Henk Diepenhorst van het ministerie van LNV waarschuwt dat de waarde van de bedrijfstoeslagregeling dan misschien is gehalveerd.
Maatschappelijke doelen
Het Nederlandse kabinet is het grotendeels eens met het voorgestelde beleid tot 2013. Het grootste verschil van inzicht zit bij de modulatie. Het kabinet wil de inkomensondersteuning in de eerste pijler niet afromen om dat geld vervolgens over te hevelen naar de plattelandsontwikkelingsplannen (POP), maar die ondersteuning uit de eerste pijler koppelen aan maatschappelijke doelen, zoals beheer van het landschap. Het kabinet verwacht dat dit effectiever is. Het is ook goedkoper, want de steun uit de eerste pijler komt volledig uit de EU-begroting en voor de tweede pijler is co-financiering van de lidstaten vereist.
EU-landbouwcomité ook tegen modulatie
Ook het EU-landbouwcomité is tegen modulatie en wil de bedragen uit de eerste pijler tot 2013 op hetzelfde niveau houden. Het comité acht de directe steun van vitaal belang als gegarandeerd basisinkomen en ziet het ook als compensatie voor de hoge Europese eisen aan de zekerheid van voedselproductie, voedselveiligheid en milieu.
Geld flexibeler besteden
Als er dan toch modulatie komt, en die kans is groot, dan wil het kabinet dat het afgeroomde deel van de bedragen uit de eerste pijler in die lidstaten blijft waar de inkomenssteun naartoe gaat en dat het geld flexibeler kan worden besteed. Het kabinet wil de flat rate aanvullen met toeslagen naar regio en functie. Ook pleit het kabinet voor een afbouw in de steun voor bedrijven die meer dan 100.000 euro krijgen.
Kostendekkende prijs
De NAV wil een kostendekkende prijs voor de producten; het inkomen van de akkerbouwer moet uit de markt komen en niet uit inkomenstoeslagen. De NAV is niet tegen ingrijpen in de markt.

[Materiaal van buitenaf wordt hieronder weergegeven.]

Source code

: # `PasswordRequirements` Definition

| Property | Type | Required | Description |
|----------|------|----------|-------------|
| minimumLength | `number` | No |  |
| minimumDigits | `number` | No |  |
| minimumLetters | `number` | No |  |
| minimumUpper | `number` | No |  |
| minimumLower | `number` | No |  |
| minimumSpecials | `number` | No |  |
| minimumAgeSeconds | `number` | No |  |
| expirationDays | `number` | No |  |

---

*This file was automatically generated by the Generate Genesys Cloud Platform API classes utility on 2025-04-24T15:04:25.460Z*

'Het is gevaarlijk om dat laatste beetje importheffing en interventie af te schaffen Bij een lage graanprijs kunnen landen met een inefficiënte productie, zoals Roemenië en Rusland, niet investeren in de graanteelt omdat ze niets verdienen', zegt De Koeijer. 'Bij een hoger prijsniveau investeert Europa in de eigen graanteelt en ook de eiwitteelt. De importen van graan en soja gaan dan omlaag; dat is goed voor het milieu en voor de graanoverschotten. Bovendien, als Europa haar hele productiecapaciteit benut, is er ook voldoende areaal om energiegewassen te telen.'
Compensatie
Het omzetten van toeslagen op basis van historische rechten naar een vaste basistoeslag per hectare, aangevuld naar regio en functie, viel vooral in Westerbork niet goed. Door het geringe aandeel gewassen voor de vrije markt zijn de bedrijven relatief sterk afhankelijk van de toeslagen in het gemeenschappelijk landbouwbeleid.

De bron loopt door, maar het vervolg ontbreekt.